Records for the exercise
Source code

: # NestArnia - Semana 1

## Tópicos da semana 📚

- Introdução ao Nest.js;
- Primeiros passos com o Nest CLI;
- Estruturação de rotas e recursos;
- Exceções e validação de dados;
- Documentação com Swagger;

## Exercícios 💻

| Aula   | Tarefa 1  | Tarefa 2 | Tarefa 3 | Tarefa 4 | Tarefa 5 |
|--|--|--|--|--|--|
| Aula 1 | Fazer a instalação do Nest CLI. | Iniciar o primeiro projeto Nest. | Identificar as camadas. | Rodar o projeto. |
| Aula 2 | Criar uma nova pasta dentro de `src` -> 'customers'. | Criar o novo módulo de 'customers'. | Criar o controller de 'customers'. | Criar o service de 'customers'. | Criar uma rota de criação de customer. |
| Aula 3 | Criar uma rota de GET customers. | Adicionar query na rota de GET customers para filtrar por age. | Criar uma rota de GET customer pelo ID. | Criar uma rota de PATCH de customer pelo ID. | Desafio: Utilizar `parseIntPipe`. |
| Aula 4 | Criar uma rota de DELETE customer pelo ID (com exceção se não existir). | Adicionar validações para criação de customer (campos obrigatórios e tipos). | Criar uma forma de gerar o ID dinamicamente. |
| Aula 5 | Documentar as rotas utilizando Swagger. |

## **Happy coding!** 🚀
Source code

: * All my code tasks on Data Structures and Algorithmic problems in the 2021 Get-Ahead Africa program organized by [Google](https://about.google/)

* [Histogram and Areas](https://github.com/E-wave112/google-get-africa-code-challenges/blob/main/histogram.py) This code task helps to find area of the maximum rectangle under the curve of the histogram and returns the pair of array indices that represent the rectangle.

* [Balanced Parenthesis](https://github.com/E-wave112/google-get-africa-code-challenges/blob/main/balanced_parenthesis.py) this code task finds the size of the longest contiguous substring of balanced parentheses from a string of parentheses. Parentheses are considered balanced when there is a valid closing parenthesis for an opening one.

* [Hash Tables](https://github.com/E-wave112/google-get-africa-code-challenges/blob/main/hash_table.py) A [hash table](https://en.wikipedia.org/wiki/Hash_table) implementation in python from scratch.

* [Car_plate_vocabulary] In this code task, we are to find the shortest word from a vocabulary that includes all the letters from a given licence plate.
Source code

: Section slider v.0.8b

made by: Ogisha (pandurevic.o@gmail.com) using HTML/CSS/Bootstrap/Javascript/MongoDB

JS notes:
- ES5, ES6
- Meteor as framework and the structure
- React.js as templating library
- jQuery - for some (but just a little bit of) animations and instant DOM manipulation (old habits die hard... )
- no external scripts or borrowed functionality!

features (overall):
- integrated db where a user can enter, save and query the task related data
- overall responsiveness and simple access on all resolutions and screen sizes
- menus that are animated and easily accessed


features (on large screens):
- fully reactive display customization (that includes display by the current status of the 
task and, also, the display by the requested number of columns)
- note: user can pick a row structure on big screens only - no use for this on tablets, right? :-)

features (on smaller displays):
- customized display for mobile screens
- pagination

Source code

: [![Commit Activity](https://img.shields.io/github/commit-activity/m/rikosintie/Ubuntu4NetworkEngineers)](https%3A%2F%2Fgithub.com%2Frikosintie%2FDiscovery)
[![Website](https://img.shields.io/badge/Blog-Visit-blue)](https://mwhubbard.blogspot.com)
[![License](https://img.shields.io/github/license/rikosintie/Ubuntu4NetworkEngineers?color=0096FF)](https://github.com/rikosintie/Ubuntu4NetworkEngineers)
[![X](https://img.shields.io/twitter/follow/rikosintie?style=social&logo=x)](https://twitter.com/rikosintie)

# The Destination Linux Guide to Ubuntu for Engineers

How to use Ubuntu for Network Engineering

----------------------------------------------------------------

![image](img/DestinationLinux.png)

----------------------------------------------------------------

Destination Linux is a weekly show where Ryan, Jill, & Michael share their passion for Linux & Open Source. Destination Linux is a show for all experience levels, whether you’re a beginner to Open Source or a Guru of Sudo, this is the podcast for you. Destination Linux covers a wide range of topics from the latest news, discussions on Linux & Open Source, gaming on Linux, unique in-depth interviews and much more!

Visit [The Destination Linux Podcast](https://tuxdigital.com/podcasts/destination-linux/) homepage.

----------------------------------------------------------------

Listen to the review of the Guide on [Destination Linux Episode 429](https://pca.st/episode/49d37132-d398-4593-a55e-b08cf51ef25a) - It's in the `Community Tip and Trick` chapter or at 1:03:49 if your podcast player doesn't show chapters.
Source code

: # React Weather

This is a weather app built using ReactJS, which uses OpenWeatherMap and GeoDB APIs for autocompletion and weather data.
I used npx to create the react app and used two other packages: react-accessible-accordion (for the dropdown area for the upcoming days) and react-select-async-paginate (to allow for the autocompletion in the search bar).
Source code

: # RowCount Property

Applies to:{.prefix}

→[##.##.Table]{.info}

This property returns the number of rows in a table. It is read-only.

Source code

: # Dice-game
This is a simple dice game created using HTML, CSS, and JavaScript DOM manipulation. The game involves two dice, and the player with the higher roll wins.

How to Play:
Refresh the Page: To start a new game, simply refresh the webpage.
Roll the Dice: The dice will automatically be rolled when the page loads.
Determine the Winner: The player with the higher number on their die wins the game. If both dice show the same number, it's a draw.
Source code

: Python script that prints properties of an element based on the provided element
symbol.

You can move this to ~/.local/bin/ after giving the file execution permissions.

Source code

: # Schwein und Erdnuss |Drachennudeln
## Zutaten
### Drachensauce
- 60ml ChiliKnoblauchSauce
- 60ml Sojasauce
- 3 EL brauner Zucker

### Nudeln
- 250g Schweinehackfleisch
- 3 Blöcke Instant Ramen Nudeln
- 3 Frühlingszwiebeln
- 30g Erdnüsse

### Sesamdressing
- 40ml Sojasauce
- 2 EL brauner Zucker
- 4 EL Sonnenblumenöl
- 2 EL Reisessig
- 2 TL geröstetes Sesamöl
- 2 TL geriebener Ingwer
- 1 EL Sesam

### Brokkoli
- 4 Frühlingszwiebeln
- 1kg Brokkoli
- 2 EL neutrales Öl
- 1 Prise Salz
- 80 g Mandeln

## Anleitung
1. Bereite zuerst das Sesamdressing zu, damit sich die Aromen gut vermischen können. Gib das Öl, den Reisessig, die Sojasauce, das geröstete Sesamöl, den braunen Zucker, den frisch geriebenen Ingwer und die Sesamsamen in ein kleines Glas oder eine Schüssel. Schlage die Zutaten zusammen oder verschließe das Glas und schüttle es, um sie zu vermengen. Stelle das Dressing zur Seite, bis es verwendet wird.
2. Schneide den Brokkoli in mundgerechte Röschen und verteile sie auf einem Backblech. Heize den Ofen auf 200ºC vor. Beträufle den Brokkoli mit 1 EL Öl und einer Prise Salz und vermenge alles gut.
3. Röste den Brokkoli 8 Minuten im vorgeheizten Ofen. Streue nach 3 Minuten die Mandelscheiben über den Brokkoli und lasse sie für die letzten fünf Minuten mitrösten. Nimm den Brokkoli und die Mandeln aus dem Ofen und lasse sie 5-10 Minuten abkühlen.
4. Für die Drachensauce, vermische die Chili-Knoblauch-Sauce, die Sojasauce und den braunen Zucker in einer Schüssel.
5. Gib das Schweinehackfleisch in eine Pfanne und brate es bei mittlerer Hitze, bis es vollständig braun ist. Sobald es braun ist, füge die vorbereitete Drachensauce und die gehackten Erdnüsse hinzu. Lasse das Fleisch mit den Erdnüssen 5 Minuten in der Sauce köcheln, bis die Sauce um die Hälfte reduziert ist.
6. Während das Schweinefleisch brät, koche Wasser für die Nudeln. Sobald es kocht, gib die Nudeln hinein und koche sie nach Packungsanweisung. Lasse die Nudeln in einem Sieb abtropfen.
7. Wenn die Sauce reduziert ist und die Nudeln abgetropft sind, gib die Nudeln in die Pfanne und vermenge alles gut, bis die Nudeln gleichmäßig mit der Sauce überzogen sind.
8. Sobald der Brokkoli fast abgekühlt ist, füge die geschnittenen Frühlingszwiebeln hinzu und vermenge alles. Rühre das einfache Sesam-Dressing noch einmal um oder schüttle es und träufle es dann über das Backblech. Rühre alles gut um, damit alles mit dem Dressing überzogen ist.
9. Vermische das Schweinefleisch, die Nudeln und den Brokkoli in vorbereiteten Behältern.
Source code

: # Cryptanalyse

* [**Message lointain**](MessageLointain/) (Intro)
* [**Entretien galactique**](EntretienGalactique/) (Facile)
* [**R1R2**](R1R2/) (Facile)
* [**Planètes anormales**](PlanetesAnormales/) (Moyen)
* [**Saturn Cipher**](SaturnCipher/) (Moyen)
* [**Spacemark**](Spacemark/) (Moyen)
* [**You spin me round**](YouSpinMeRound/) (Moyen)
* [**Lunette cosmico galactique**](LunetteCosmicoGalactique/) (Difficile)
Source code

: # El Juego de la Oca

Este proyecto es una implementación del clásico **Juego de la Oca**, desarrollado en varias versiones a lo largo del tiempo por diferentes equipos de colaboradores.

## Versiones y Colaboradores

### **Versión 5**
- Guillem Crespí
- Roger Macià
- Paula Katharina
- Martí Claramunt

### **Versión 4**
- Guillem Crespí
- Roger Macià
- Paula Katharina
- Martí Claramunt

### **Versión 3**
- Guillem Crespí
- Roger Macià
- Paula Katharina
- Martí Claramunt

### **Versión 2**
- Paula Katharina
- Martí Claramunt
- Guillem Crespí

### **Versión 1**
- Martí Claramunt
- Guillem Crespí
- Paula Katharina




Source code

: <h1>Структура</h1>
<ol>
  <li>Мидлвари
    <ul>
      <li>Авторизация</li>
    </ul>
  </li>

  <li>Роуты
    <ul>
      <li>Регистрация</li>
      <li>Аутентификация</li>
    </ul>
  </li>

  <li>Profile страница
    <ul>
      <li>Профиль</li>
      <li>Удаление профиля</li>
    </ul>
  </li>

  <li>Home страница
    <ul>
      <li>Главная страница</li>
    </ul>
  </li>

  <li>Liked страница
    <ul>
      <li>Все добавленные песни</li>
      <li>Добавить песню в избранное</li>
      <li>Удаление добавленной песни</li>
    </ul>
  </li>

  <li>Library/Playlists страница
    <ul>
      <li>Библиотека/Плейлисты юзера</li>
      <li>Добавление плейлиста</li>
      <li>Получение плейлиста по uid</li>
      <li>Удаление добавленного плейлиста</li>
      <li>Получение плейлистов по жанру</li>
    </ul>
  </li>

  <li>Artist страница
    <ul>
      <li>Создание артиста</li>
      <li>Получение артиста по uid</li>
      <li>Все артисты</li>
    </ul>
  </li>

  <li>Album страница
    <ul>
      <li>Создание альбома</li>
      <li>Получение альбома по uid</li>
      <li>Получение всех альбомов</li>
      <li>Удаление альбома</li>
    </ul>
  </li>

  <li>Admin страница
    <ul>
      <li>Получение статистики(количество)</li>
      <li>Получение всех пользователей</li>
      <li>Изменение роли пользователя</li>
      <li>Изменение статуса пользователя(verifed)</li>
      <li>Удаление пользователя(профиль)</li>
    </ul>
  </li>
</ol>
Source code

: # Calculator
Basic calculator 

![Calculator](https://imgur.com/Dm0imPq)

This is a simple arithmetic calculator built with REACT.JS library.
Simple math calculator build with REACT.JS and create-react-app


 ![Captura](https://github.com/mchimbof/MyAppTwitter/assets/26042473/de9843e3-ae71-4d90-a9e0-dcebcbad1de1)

What to do
The answer is the number of lines in the preceding material that hold "features"; write that number and nothing else.

Solution to this exercise
3